Она даже приподнялась на локте, чтобы я лучше ее слышал, но тут же рухнула на подушки, сотрясаясь от жуткого кашля. Все ее хрупкое тело корчилось в судорогах.
«Кашель — это пустяки, — выговорила наконец она. — И то, что я харкаю кровью, меня тоже не пугает. Я еще сильно удивлю всех этих докторишек. Главное не падать духом. А я, Рауль, запомни, твердо намерена жить».
Все это было так грустно, мосье, так грустно… И в этот момент из дома вышла Фелиция Баулт, неся поднос со стаканом горячего молока. Она подала его Аннет и смотрела, как та пьет. На ее лице было написано выражение, которое врезалось мне в память. Это была какая-то смесь превосходства и мрачного удовлетворения.
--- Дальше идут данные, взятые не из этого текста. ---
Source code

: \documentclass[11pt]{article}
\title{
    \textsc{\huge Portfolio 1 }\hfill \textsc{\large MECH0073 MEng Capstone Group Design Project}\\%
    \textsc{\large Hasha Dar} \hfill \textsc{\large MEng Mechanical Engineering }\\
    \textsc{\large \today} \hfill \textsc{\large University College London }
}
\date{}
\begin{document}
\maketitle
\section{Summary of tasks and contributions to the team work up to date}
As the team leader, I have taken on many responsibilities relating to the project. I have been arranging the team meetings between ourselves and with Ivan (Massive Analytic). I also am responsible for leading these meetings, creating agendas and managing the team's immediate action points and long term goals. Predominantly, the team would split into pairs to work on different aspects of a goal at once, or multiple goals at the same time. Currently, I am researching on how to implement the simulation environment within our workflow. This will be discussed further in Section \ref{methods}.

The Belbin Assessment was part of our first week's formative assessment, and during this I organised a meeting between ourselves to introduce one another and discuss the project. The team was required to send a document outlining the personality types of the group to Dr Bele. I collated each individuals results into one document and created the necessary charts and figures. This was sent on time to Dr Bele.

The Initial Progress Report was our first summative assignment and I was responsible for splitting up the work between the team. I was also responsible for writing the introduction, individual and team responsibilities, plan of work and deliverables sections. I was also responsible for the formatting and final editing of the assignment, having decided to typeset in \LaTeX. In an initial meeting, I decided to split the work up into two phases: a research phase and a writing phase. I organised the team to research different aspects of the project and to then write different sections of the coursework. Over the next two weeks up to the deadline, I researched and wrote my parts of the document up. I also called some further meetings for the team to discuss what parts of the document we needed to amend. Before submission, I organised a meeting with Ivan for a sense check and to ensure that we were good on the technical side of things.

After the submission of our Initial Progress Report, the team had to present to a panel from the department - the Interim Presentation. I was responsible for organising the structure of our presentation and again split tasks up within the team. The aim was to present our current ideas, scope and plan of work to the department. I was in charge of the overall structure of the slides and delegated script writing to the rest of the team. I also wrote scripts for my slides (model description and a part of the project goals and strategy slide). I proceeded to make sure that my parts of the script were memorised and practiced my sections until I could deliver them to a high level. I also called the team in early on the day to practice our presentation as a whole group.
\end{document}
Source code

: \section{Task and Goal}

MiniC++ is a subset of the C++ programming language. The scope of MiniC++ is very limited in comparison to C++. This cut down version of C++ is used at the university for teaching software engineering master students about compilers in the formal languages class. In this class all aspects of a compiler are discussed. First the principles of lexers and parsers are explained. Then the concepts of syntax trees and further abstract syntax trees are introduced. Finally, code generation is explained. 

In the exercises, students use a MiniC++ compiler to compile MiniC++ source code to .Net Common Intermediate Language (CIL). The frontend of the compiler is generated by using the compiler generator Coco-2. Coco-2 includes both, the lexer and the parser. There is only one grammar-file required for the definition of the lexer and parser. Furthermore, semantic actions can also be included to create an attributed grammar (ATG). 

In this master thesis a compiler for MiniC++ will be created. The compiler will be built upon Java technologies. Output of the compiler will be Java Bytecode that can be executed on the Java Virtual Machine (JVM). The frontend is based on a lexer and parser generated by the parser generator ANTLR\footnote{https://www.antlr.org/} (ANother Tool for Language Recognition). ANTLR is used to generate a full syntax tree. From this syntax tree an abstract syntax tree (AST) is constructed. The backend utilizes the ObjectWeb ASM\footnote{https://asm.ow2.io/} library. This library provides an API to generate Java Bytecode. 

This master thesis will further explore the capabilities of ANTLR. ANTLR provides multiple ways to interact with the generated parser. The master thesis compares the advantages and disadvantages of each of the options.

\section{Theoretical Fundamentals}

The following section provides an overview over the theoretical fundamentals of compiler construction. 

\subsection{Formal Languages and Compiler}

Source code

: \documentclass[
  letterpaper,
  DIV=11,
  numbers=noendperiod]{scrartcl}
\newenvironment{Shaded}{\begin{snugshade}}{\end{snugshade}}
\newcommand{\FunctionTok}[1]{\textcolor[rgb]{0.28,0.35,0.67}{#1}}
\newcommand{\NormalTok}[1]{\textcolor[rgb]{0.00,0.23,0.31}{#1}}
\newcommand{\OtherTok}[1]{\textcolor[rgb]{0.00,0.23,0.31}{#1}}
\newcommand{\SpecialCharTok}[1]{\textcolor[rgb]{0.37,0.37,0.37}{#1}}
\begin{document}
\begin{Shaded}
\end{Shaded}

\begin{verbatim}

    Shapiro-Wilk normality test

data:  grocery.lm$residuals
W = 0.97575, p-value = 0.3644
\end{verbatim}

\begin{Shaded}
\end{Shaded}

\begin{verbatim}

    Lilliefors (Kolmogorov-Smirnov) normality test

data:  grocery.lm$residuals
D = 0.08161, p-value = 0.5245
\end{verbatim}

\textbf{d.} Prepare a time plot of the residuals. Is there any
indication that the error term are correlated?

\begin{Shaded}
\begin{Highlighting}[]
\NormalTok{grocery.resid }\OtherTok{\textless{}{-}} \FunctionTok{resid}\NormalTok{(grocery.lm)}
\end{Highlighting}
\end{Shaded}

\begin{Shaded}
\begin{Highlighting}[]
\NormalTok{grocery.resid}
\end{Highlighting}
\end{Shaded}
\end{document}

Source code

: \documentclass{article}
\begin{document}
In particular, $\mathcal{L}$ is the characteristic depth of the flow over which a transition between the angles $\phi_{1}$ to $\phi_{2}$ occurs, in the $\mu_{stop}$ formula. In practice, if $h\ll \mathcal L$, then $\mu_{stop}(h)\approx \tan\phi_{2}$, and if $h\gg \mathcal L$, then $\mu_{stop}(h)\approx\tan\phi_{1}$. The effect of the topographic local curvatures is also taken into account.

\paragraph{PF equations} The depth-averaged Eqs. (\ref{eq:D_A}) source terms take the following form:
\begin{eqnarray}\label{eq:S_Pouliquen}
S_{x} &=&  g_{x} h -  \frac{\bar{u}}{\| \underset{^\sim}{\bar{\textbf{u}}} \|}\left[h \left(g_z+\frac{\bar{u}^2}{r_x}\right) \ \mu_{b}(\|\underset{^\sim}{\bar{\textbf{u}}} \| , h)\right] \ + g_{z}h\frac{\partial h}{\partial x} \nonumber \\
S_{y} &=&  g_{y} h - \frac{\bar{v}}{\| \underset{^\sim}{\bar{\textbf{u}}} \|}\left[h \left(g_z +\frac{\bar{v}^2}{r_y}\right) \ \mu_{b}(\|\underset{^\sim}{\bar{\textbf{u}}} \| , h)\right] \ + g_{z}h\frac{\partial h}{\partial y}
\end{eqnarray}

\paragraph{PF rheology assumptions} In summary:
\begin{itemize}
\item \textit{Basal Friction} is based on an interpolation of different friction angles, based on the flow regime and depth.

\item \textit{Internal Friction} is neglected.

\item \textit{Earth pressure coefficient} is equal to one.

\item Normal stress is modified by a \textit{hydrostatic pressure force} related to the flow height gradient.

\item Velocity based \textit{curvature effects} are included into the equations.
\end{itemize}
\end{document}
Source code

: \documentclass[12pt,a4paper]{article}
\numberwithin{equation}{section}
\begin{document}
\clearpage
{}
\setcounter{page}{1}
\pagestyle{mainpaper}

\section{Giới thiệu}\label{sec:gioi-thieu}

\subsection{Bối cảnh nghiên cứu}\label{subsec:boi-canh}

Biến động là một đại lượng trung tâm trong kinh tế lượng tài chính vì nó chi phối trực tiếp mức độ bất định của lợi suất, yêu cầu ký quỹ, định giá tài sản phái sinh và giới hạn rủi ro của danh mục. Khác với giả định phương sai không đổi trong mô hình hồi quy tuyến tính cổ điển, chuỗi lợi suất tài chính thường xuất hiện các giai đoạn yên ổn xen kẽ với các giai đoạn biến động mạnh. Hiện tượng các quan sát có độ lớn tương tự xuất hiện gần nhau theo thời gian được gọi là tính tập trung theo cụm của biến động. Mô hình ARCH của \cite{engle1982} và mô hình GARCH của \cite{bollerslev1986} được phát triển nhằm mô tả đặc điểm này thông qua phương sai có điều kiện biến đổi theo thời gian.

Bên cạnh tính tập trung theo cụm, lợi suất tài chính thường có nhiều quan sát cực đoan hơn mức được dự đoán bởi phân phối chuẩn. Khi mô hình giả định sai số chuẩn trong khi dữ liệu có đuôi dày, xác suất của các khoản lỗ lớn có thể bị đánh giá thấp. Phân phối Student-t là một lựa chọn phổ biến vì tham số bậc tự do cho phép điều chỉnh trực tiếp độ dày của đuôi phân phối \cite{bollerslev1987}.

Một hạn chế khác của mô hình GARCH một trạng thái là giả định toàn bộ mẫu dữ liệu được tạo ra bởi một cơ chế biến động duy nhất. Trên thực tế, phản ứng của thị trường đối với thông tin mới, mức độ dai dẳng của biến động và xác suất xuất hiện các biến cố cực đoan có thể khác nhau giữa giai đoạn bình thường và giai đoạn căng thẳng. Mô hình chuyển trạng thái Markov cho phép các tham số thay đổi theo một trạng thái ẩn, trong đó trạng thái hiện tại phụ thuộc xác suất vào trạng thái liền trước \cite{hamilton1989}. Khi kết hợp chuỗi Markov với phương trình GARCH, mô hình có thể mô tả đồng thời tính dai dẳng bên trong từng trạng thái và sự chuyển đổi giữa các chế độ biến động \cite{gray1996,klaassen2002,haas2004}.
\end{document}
Аннет тоже заметила этот взгляд и в ярости отшвырнула стакан. Он вдребезги разбился. «Вот! Видишь? Теперь она всегда на меня так смотрит! Радуется, что я умираю. Точно тебе говорю, все это страшно ее веселит. Она-то здорова как лошадь! Только подумай: она же ни разу — ну ни разу! — не болела за всю свою дурацкую жизнь. Ну почему все так несправедливо? На что этой идиотке такое крепкое тело?»
Фелиция молча наклонилась и принялась собирать осколки.
«Пусть себе болтает, — монотонно забубнила она. — Кому какой вред? Я девушка порядочная, да… Не то что некоторые. Скоро она попадет в огонь чистилища, а я христианка, так что я помолчу».
«Да ты меня ненавидишь! — выкрикнула Аннет. — Всегда ненавидела. Ха! Да только это тебе не поможет. Я всегда заставлю тебя делать то, что мне надо. Вот если я только прикажу, ты как миленькая будешь ползать передо мной на коленях».
«Ни за что», — неуверенно сказала Фелиция.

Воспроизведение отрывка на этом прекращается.